(DATA SHOWN begins)

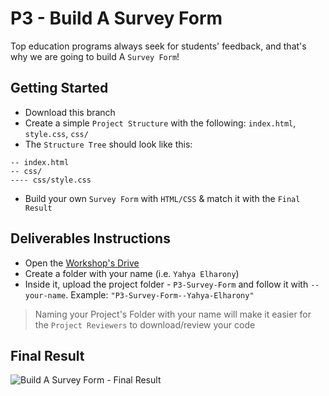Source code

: # P3 - Build A Survey Form
Top education programs always seek for students' feedback, and that's why we are going to build A `Survey Form`!

## Getting Started
- Download this branch
- Create a simple `Project Structure` with the following: `index.html`, `style.css`, `css/`
- The `Structure Tree` should look like this:
```
-- index.html
-- css/
---- css/style.css
```
- Build your own `Survey Form` with `HTML/CSS` & match it with the `Final Result`

## Deliverables Instructions
- Open the [Workshop's Drive](https://drive.google.com/drive/u/0/folders/1NSbd29QsturGGTne4UyBh1VOT3rkduOm)
- Create a folder with your name (i.e. `Yahya Elharony`)
- Inside it, upload the project folder - `P3-Survey-Form` and follow it with `--your-name`. Example: `"P3-Survey-Form--Yahya-Elharony"`
> Naming your Project's Folder with your name will make it easier for the `Project Reviewers` to download/review your code

## Final Result
![Build A Survey Form - Final Result](https://user-images.githubusercontent.com/16986422/54329239-86ba6500-4619-11e9-962e-26ab5189b53a.png)
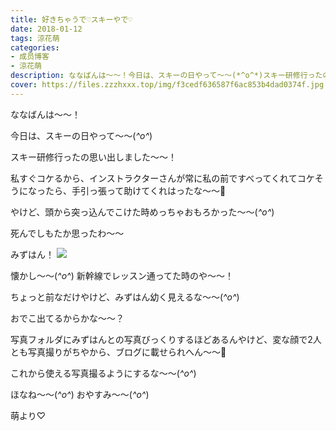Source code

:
 ```yaml
---
title: 好きちゃうで♡スキーやで♡
date: 2018-01-12
tags: 涼花萌
categories: 
- 成员博客
- 涼花萌
description: ななばんは〜〜！今日は、スキーの日やって〜〜(*^o^*)スキー研修行ったの思い出しました〜〜！私すぐコケるから、インストラクターさんが常に私の前ですべってくれてコケそう...
cover: https://files.zzzhxxx.top/img/f3cedf636587f6ac853b4dad0374f.jpg 
---
```






ななばんは〜〜！



今日は、スキーの日やって〜〜(*^o^*)




スキー研修行ったの思い出しました〜〜！



私すぐコケるから、インストラクターさんが常に私の前ですべってくれてコケそうになったら、手引っ張って助けてくれはったな〜〜🎿



やけど、頭から突っ込んでこけた時めっちゃおもろかった〜〜(*^o^*)


死んでしもたか思ったわ〜〜










みずはん！
![](https://files.zzzhxxx.top/img/f3cedf636587f6ac853b4dad0374f.jpg)




懐かし〜〜(*^o^*)
新幹線でレッスン通ってた時のや〜〜！



ちょっと前なだけやけど、みずはん幼く見えるな〜〜(*^o^*)


おでこ出てるからかな〜〜？


写真フォルダにみずはんとの写真びっくりするほどあるんやけど、変な顔で2人とも写真撮りがちやから、ブログに載せられへん〜〜🙈


これから使える写真撮るようにするな〜〜(*^o^*)




ほなね〜〜(*^o^*)
おやすみ〜〜(*^o^*)




萌より♡


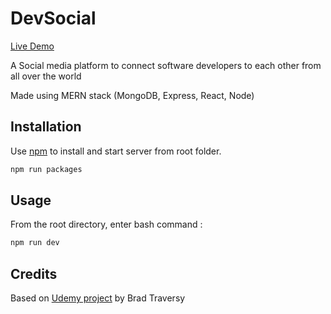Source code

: # DevSocial

[Live Demo](https://polar-beach-44075.herokuapp.com/)

A Social media platform to connect software developers to each other from all over the world

Made using MERN stack (MongoDB, Express, React, Node)

## Installation

Use [npm](https://nodejs.org/en/) to install and start server from root folder.

```bash
npm run packages

```

## Usage

From the root directory, enter bash command :

```bash
npm run dev
```

## Credits

Based on [Udemy project](https://www.udemy.com/course/mern-stack-front-to-back/) by Brad Traversy
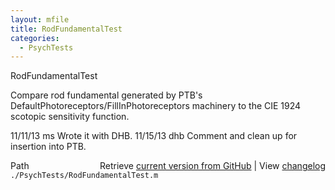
 ```yaml
---
layout: mfile
title: RodFundamentalTest
categories:
  - PsychTests
---
```


RodFundamentalTest

Compare rod fundamental generated by PTB's DefaultPhotoreceptors/FillInPhotoreceptors
machinery to the CIE 1924 scotopic sensitivity function.

11/11/13  ms   Wrote it with DHB.
11/15/13  dhb  Comment and clean up for insertion into PTB.


<div class="code_header" style="text-align:right;">
  <span style="float:left;">Path&nbsp;&nbsp;</span> <span class="counter">Retrieve <a href=
  "https://raw.github.com/Psychtoolbox-3/Psychtoolbox-3/beta/./PsychTests/RodFundamentalTest.m">current version from GitHub</a> | View <a href=
  "https://github.com/Psychtoolbox-3/Psychtoolbox-3/commits/beta/./PsychTests/RodFundamentalTest.m">changelog</a></span>
</div>
<div class="code">
  <code>./PsychTests/RodFundamentalTest.m</code>
</div>
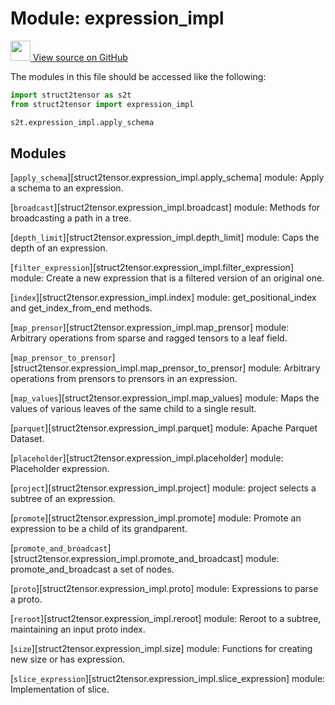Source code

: # Module: expression_impl

<div class="buttons-wrapper">
  <a class="md-button" target="_blank" href=
	  "https://github.com/google/struct2tensor/blob/master/struct2tensor/expression_impl/__init__.py">
    <div class="buttons-content">
      <img width="32px" src=
	   "https://www.tensorflow.org/images/GitHub-Mark-32px.png">
      View source on GitHub
    </div>
  </a>
</div>

The modules in this file should be accessed like the following:

```python
import struct2tensor as s2t
from struct2tensor import expression_impl

s2t.expression_impl.apply_schema
```

## Modules

[`apply_schema`][struct2tensor.expression_impl.apply_schema] module: Apply a schema to an expression.

[`broadcast`][struct2tensor.expression_impl.broadcast] module: Methods for broadcasting a path in a tree.

[`depth_limit`][struct2tensor.expression_impl.depth_limit] module: Caps the depth of an expression.

[`filter_expression`][struct2tensor.expression_impl.filter_expression] module: Create a new expression that is a filtered version of an original one.

[`index`][struct2tensor.expression_impl.index] module: get_positional_index and get_index_from_end methods.

[`map_prensor`][struct2tensor.expression_impl.map_prensor] module: Arbitrary operations from sparse and ragged tensors to a leaf field.

[`map_prensor_to_prensor`][struct2tensor.expression_impl.map_prensor_to_prensor] module: Arbitrary operations from prensors to prensors in an expression.

[`map_values`][struct2tensor.expression_impl.map_values] module: Maps the values of various leaves of the same child to a single result.

[`parquet`][struct2tensor.expression_impl.parquet] module: Apache Parquet Dataset.

[`placeholder`][struct2tensor.expression_impl.placeholder] module: Placeholder expression.

[`project`][struct2tensor.expression_impl.project] module: project selects a subtree of an expression.

[`promote`][struct2tensor.expression_impl.promote] module: Promote an expression to be a child of its grandparent.

[`promote_and_broadcast`][struct2tensor.expression_impl.promote_and_broadcast] module: promote_and_broadcast a set of nodes.

[`proto`][struct2tensor.expression_impl.proto] module: Expressions to parse a proto.

[`reroot`][struct2tensor.expression_impl.reroot] module: Reroot to a subtree, maintaining an input proto index.

[`size`][struct2tensor.expression_impl.size] module: Functions for creating new size or has expression.

[`slice_expression`][struct2tensor.expression_impl.slice_expression] module: Implementation of slice.

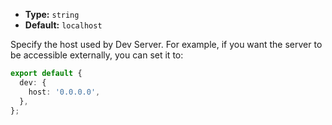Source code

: - **Type:** `string`
- **Default:** `localhost`

Specify the host used by Dev Server. For example, if you want the server to be accessible externally, you can set it to:

```ts
export default {
  dev: {
    host: '0.0.0.0',
  },
};
```
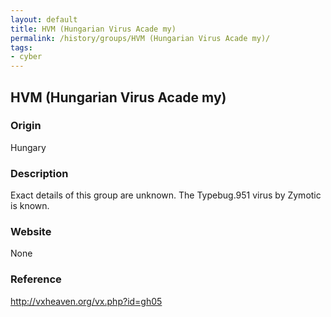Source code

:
 ```yaml
---
layout: default
title: HVM (Hungarian Virus Acade my)
permalink: /history/groups/HVM (Hungarian Virus Acade my)/
tags:
- cyber
---
```


## HVM (Hungarian Virus Acade my)

### Origin
Hungary

### Description
Exact details of this group are unknown. The Typebug.951 virus by Zymotic is known.

### Website
None

### Reference
http://vxheaven.org/vx.php?id=gh05
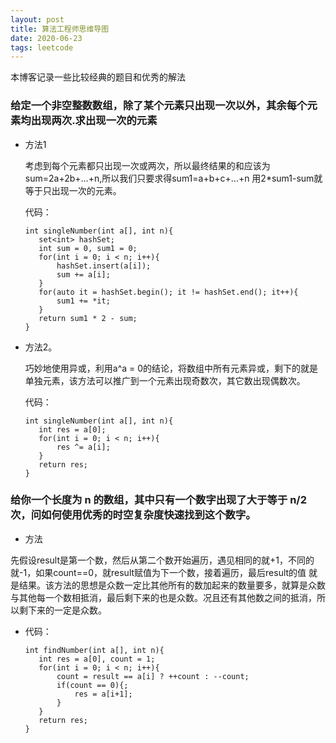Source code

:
```yaml
---
layout: post
title: 算法工程师思维导图 
date: 2020-06-23
tags: leetcode    
---
```


本博客记录一些比较经典的题目和优秀的解法



### 给定一个非空整数数组，除了某个元素只出现一次以外，其余每个元素均出现两次.求出现一次的元素


- 方法1

  考虑到每个元素都只出现一次或两次，所以最终结果的和应该为sum=2a+2b+…+n,所以我们只要求得sum1=a+b+c+…+n 用2*sum1-sum就等于只出现一次的元素。  

  代码：  

  `int singleNumber(int a[], int n){`  
  `   set<int> hashSet;`  
  `   int sum = 0, sum1 = 0;`  
  `   for(int i = 0; i < n; i++){`  
  `       hashSet.insert(a[i]);`  
  `       sum += a[i];`  
  `   }`  
  `   for(auto it = hashSet.begin(); it != hashSet.end(); it++){`  
  `       sum1 += *it;`  
  `   }`  
  `   return sum1 * 2 - sum;`  
  `}`  

  
- 方法2。

  巧妙地使用异或，利用a^a = 0的结论，将数组中所有元素异或，剩下的就是单独元素，该方法可以推广到一个元素出现奇数次，其它数出现偶数次。  

  代码：  

  `int singleNumber(int a[], int n){`  
  `   int res = a[0];`  
  `   for(int i = 0; i < n; i++){`  
  `       res ^= a[i];`  
  `   }`  
  `   return res;`  
  `}`  


### 给你一个长度为 n 的数组，其中只有一个数字出现了大于等于 n/2 次，问如何使用优秀的时空复杂度快速找到这个数字。

- 方法

先假设result是第一个数，然后从第二个数开始遍历，遇见相同的就+1，不同的就-1，如果count==0，就result赋值为下一个数，接着遍历，最后result的值 就是结果。该方法的思想是众数一定比其他所有的数加起来的数量要多，就算是众数与其他每一个数相抵消，最后剩下来的也是众数。况且还有其他数之间的抵消，所以剩下来的一定是众数。  


- 代码：  

  `int findNumber(int a[], int n){`  
  `   int res = a[0], count = 1;`  
  `   for(int i = 0; i < n; i++){`  
  `       count = result == a[i] ? ++count : --count;`    
  `       if(count == 0){;`  
  `           res = a[i+1];`   
  `       }`    
  `   }`  
  `   return res;`  
  `}`  

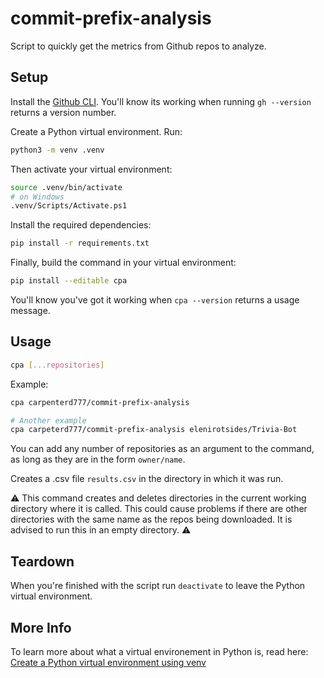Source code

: # commit-prefix-analysis

Script to quickly get the metrics from Github repos to analyze.

## Setup

Install the [Github CLI](https://cli.github.com/). You'll know its working when running `gh --version` returns a version number.

Create a Python virtual environment. Run:

```bash
python3 -m venv .venv
```

Then activate your virtual environment:

```bash
source .venv/bin/activate
# on Windows
.venv/Scripts/Activate.ps1
```

Install the required dependencies:

```bash
pip install -r requirements.txt
```

Finally, build the command in your virtual environment:

```bash
pip install --editable cpa
```

You'll know you've got it working when `cpa --version` returns a usage message.

## Usage

```bash
cpa [...repositories]
```

Example:
```bash
cpa carpenterd777/commit-prefix-analysis

# Another example
cpa carpeterd777/commit-prefix-analysis elenirotsides/Trivia-Bot
```

You can add any number of repositories as an argument to the command, as long as they are in the form `owner/name`.

Creates a .csv file `results.csv` in the directory in which it was run.

⚠ This command creates and deletes directories in the current working directory where it is called. This could cause problems if there are other directories with the same name as the repos being downloaded. It is advised to run this in an empty directory. ⚠

## Teardown

When you're finished with the script run `deactivate` to leave the Python virtual environment.

## More Info

To learn more about what a virtual environement in Python is, read here: [Create a Python virtual environment using venv](https://cloudbytes.dev/articles/create-a-python-virtual-environment-using-venv)
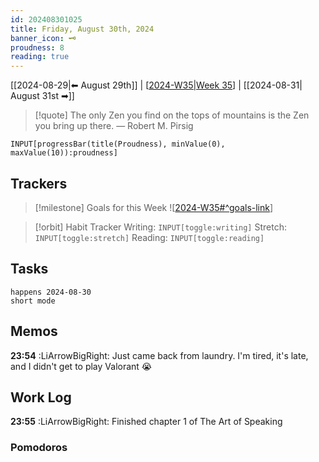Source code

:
 ```yaml
---
id: 202408301025
title: Friday, August 30th, 2024
banner_icon: 🗝️
proudness: 8
reading: true
---
```


[[2024-08-29|⬅ August 29th]] | [[2024-W35|Week 35]] | [[2024-08-31| August 31st ➡]]

> [!quote] The only Zen you find on the tops of mountains is the Zen you bring up there.
> — Robert M. Pirsig

```meta-bind
INPUT[progressBar(title(Proudness), minValue(0), maxValue(10)):proudness]
```

## Trackers

> [!milestone] Goals for this Week
> ![[2024-W35#^goals-link]]

> [!orbit] Habit Tracker
> Writing: `INPUT[toggle:writing]` Stretch: `INPUT[toggle:stretch]` Reading: `INPUT[toggle:reading]`

## Tasks

```tasks
happens 2024-08-30
short mode
```

## Memos

**23:54** :LiArrowBigRight: Just came back from laundry. I'm tired, it's late, and I didn't get to play Valorant 😭

## Work Log

**23:55** :LiArrowBigRight: Finished chapter 1 of The Art of Speaking

### Pomodoros

[//begin]: # "Autogenerated link references for markdown compatibility"
[2024-W35|Week 35]: <../../24.00 Weeks/2024-W35> "Week 35 of 2024"
[2024-W35#^goals-link]: <../../24.00 Weeks/2024-W35> "Week 35 of 2024"
[//end]: # "Autogenerated link references"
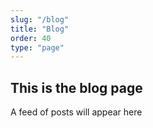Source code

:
```yaml
---
slug: "/blog"
title: "Blog"
order: 40
type: "page"
---
```


## This is the blog page

A feed of posts will appear here
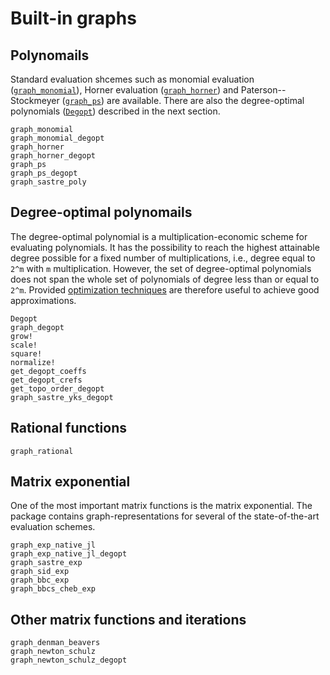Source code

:
# Built-in graphs

## Polynomails
Standard evaluation shcemes such as monomial evaluation ([`graph_monomial`](@ref)), Horner evaluation ([`graph_horner`](@ref)) and Paterson--Stockmeyer ([`graph_ps`](@ref)) are available. There are also the degree-optimal polynomials ([`Degopt`](@ref)) described in the next section.
```@docs
graph_monomial
graph_monomial_degopt
graph_horner
graph_horner_degopt
graph_ps
graph_ps_degopt
graph_sastre_poly
```


## Degree-optimal polynomails
The degree-optimal polynomial is a multiplication-economic scheme for evaluating polynomials.
It has the possibility to reach the highest attainable degree possible for a fixed number of multiplications, i.e., degree equal to ``2^m`` with ``m`` multiplication. However, the set of degree-optimal polynomials does not span the whole set of polynomials of degree less than or equal to ``2^m``. Provided [optimization techniques](optim.md) are therefore useful to achieve good approximations.
```@docs
Degopt
graph_degopt
grow!
scale!
square!
normalize!
get_degopt_coeffs
get_degopt_crefs
get_topo_order_degopt
graph_sastre_yks_degopt
```

## Rational functions
```@docs
graph_rational
```

## Matrix exponential
One of the most important matrix functions is the matrix exponential.
The package contains graph-representations for several of the state-of-the-art evaluation schemes.
```@docs
graph_exp_native_jl
graph_exp_native_jl_degopt
graph_sastre_exp
graph_sid_exp
graph_bbc_exp
graph_bbcs_cheb_exp
```

## Other matrix functions and iterations
```@docs
graph_denman_beavers
graph_newton_schulz
graph_newton_schulz_degopt
```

(DATA SHOWN ends)

- DIRECTIONS FOR THIS TASK:
Work out how many lines contain the word "Psychtoolbox" in the records, and answer with the number only.

- YOUR RESPONSE:
2